RECORDS SUPPLIED section start

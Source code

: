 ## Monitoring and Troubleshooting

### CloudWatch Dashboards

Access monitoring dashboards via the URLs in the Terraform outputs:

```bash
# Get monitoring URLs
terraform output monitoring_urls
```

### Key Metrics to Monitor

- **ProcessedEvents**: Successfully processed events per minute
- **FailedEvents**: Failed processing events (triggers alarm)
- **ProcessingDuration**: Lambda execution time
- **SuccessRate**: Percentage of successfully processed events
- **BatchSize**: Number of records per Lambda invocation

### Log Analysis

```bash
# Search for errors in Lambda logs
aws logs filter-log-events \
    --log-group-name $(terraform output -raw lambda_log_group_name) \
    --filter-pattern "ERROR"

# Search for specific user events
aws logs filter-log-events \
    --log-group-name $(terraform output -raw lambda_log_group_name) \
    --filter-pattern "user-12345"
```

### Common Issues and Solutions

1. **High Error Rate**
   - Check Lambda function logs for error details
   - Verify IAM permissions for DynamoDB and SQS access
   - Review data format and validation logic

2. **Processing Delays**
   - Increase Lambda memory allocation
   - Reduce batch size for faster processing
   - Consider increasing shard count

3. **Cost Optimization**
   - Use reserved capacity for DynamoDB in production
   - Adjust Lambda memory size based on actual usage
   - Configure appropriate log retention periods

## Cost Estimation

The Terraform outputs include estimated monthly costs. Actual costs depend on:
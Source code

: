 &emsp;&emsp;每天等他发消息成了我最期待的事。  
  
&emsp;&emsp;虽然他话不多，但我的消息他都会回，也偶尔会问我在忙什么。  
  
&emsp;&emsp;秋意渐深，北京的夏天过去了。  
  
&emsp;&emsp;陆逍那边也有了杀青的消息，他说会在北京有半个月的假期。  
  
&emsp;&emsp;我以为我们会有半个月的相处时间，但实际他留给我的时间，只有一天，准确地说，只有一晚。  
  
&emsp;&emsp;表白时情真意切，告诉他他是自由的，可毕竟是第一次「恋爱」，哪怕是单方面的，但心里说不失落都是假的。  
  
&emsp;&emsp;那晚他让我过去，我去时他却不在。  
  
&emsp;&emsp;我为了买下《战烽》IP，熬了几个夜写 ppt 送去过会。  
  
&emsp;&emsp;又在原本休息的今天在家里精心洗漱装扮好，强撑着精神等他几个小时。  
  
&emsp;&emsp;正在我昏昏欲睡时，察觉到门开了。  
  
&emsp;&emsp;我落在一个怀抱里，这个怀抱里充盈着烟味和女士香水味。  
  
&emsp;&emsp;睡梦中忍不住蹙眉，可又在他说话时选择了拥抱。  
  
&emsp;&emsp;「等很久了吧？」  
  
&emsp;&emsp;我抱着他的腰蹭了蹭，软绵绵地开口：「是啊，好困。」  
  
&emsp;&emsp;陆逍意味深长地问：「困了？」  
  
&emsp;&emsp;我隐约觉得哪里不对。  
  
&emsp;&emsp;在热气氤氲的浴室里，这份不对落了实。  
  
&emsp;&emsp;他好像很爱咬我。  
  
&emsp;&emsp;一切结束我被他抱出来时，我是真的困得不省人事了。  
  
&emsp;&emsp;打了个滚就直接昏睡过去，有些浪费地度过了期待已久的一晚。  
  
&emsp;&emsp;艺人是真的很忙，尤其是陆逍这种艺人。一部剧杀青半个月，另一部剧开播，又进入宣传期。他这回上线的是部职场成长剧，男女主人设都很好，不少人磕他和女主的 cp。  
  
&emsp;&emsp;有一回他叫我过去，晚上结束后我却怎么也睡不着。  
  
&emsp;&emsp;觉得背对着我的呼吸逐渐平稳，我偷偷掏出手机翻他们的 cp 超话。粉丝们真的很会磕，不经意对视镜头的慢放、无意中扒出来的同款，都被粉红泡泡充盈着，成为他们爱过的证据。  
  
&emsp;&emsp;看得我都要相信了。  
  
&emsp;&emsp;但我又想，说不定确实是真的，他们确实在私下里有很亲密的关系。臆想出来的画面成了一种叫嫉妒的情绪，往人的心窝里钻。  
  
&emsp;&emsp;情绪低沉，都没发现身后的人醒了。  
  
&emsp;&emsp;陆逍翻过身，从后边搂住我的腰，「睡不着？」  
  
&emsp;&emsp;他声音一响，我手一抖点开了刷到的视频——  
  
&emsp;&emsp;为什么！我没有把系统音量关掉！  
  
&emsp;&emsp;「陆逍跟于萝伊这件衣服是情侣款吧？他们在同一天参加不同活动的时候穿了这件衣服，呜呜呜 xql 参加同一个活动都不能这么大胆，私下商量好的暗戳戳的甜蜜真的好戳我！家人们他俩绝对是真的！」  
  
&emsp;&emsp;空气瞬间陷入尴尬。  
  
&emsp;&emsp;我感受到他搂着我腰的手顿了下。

RECORDS SUPPLIED section end

### YOUR ASSIGNMENT
From the opening line of the data above through the line that contains "- **ProcessingDuration**: Lambda", please print each line as it stands and only those lines.

### EXPECTED ANSWER
Source code

: ## Monitoring and Troubleshooting

### CloudWatch Dashboards

Access monitoring dashboards via the URLs in the Terraform outputs:

```bash
# Get monitoring URLs
terraform output monitoring_urls
```

### Key Metrics to Monitor

- **ProcessedEvents**: Successfully processed events per minute
- **FailedEvents**: Failed processing events (triggers alarm)
- **ProcessingDuration**: Lambda execution time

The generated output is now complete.